A Short History of Philippine Abstract Painting

Forms of abstract art have stretched far back throughout history. It’s seen, for instance, in the art of the Tang dynasty of China and in various aboriginal art from different regions. In the Philippines, it can be identified in various artforms, such as Islamic non-representational art, tribal tattoos patterns, and indigenous weaving in the Philippines.

But in modern art, the concept and the term itself emerged into its own from late 19th century and early 20th century artistic movements, each one being a departure from the classical naturalism that can be traced back to the ideals of the Greeks and the Renaissance. Movements like Impressionism, Post-Impressionism, Cubism, Surrealism, Futurism, Expressionism, Primitivism, Fauvism, Suprematism, and Neo-plasticism reinforced the idea that art could or should be less faithful in depiction of nature and can even make no reference to nature. The idea represented progress and coincided with other advancements in the modern world of that time.
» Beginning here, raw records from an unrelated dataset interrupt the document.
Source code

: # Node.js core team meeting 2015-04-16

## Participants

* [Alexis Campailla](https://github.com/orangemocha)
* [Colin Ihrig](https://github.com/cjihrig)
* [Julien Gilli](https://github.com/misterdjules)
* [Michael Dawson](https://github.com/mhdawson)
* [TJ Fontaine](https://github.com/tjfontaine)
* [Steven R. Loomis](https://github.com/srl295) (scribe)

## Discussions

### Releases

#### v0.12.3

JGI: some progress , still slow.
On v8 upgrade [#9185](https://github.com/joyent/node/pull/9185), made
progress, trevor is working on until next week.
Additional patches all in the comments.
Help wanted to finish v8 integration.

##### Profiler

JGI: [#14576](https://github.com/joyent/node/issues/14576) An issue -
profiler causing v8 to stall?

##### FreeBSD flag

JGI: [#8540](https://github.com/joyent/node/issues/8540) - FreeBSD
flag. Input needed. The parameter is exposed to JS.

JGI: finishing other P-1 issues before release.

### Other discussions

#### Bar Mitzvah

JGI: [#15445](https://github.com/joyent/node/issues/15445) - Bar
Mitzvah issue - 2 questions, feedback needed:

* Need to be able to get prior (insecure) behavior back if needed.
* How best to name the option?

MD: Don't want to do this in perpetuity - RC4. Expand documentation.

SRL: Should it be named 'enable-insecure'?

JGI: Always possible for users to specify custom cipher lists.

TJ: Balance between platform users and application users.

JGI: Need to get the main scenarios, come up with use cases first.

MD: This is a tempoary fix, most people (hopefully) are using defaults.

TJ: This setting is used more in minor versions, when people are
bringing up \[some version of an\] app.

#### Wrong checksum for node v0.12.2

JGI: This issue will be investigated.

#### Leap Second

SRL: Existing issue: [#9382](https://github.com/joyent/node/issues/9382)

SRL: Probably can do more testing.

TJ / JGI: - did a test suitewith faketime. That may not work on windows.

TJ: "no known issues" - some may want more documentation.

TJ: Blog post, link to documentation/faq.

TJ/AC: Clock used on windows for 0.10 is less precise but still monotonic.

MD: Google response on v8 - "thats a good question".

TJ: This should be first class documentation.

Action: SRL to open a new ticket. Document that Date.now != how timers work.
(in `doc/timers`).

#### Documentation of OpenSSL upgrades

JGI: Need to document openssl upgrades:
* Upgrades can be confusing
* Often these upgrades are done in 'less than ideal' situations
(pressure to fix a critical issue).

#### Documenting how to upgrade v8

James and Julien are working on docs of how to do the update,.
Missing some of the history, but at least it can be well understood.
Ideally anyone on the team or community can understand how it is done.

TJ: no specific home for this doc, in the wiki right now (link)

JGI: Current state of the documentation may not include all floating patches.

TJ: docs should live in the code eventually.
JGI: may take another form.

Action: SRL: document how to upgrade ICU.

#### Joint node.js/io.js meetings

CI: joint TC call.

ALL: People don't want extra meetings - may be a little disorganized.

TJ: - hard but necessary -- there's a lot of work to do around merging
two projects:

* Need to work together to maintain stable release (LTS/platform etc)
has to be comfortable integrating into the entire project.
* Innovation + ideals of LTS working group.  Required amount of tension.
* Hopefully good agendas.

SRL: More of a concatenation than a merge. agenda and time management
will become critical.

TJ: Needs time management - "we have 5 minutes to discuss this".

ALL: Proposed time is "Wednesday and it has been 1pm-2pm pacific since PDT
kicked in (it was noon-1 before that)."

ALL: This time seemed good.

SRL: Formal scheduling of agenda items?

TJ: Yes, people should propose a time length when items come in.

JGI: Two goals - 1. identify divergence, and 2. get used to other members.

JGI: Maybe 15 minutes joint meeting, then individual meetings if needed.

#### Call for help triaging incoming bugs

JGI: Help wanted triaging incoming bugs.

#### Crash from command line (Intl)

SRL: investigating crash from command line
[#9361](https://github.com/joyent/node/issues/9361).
Non-objectivity embraces a whole spectrum of abstract painters or a multitude of styles, approaches, ideas, and goals. They’ve included history’s most brilliant minds like Picasso, Miro, Pollock, Rothko, and the usual names that art history credits as propelling modern art forward. But three artists stand out as pioneers of a purely abstract art: Wassily Kandinsky, Piet Mondrian, and Kazimir Malevich. Each was radical in their own way. Kandinsky used abstraction to depict the spiritual, likening his paintings to music. Mondrian’s compositions of abstract elements were based on dialectics. And Malevich declared his black painting as the zero of painting or the beginning of a new era of art.

In the Philippines, groups of artists like the 13 Modernists and the Neorealists adopted these developments. They included artists like Vitorio Edades, Vicente Manansala, Hernando Ocampo, and Cesar Legaspi. Both of these groups emerged shortly after World War II and sought to break away from the conservative standards inherited from Spanish and European academies of fine art. They were supported by Filipino intelligentsia who agreed that contemporary art was more than the popular naturalistic and idyllic paintings of the likes of Fernando Amorsolo. These groups painted subjective depictions of reality that included the many facets of an artist’s mind and the darker sides of life and the aftermath of the war. It paved the way for abstract painting to be accepted into Philippine modern art.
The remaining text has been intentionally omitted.